Hollywood chose to treat the Sullivan story not as a war story but as a family portrait of how Americans wanted to feel about themselves. The Sullivans are a working class Irish-American family from Waterloo, Iowa with five sons and a daughter. The father was a railroad freight conductor. They are shown as close knit, hard working, good hearted, religious, loyal, loving, pugnacious and having a strong sense of right and wrong. They get through tough times by sticking together, and the boys learn to stand up for what's right. Given their upbringing, it is inevitably that the Sullivan boys (and by inference all the working class GIs and sailors like them), march down to the recruiting office to join up right after Pearl Harbor. The Navy recruiting officer is the picture of benevolent concern, both when he allows them to serve together and when he delivers the fatal Navy Department telegram to the Sullivan household a year later. Mr. and Mrs. Sullivan and the surviving elder sister take the blow with grief, of course, but also with the stoicism that comes from religion and from not expecting too much out of life. The sister joins the WAVES, and there's a brief coda of the five boys entering a nimbus that suggests the Pearly Gates.

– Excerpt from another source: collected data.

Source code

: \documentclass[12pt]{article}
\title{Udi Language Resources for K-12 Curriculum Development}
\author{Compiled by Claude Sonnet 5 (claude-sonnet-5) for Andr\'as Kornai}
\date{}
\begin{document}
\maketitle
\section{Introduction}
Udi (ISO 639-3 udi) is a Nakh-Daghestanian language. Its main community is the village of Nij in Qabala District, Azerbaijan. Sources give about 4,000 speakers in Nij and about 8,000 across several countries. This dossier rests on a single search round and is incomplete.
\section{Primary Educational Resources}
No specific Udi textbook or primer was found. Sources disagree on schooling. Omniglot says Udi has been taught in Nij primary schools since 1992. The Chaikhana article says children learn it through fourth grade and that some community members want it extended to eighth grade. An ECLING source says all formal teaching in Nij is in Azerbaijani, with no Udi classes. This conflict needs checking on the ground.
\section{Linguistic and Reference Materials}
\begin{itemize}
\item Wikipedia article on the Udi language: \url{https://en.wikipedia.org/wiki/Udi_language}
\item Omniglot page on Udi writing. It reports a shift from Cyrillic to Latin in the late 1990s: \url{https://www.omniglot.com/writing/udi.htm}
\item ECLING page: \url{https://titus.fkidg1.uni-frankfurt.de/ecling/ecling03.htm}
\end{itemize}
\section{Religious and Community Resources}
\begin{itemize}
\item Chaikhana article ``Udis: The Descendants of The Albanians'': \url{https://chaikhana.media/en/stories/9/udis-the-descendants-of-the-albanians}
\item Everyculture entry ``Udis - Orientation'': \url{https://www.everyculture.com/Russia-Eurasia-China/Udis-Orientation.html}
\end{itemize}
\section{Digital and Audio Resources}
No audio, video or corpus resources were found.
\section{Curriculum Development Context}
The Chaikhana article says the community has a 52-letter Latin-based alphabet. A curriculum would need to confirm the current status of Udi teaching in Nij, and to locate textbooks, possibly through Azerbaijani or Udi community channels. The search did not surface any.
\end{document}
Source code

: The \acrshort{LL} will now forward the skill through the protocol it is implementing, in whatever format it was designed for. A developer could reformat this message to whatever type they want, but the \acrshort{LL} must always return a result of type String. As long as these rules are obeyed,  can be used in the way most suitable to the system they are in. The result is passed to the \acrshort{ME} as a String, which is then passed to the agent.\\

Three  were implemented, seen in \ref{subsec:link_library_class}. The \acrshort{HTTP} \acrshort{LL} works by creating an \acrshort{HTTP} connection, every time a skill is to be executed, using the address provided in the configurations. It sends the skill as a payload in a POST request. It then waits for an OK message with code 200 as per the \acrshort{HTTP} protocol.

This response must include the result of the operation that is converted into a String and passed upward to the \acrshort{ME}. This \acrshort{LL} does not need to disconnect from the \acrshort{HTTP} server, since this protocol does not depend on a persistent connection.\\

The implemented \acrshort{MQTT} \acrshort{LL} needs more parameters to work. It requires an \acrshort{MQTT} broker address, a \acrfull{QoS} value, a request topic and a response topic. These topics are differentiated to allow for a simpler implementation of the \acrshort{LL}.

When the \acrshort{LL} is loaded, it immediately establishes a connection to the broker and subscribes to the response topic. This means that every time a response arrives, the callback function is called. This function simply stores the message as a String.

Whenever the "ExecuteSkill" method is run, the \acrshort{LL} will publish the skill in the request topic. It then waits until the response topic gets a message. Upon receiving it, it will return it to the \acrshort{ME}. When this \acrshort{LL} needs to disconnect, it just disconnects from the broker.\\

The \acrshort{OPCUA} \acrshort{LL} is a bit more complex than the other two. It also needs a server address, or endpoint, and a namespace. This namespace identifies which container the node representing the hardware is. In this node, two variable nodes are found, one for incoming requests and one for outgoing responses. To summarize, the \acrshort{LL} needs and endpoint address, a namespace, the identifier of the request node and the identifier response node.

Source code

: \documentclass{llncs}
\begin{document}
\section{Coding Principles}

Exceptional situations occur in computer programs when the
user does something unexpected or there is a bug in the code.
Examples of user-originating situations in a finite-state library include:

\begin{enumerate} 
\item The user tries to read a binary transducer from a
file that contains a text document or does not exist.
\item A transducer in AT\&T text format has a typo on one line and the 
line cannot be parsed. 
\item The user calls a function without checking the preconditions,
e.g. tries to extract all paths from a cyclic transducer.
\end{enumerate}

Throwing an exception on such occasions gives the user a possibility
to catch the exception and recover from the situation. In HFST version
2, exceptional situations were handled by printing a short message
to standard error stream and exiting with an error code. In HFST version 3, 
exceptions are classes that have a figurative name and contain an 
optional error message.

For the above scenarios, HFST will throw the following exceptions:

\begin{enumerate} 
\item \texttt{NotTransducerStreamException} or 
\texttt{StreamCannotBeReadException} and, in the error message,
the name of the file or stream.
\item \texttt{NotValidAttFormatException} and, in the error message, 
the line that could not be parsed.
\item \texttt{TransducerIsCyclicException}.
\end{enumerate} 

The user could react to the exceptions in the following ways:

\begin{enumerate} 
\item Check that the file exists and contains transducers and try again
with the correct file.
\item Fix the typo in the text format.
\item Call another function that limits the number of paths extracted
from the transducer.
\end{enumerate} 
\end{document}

It's a well made, highly professional piece of home front propaganda, but one wordless scene makes it stand out. Thomas Mitchell, who had played Scarlett O'Hara's father, played the father of the Sullivan family as the same kind of tough, cocky little Irishman. Early in the movie, we see the family ritual of his going off to work. As he swings up onto the caboose of the freight train, an honest working man proud to provide for his family, his five boys rush pell mell up the ladder of the railroad water tower to the encircling balcony. There they wave goodbye to him, and he waves back. At the end of the picture, after the mourning was over, Mr. Sullivan goes back to work. As he boards the back of the caboose, he looks up and sees the water tower balcony. It's empty. His knees bend, his shoulders slump, and you can see all the hope and pride drain out of him as the blow finally hits home. The shot has been perfectly foreshadowed, but it's completely unexpected. It's the emotional payoff to which the entire picture had been building up; everything after is just obligatory window dressing.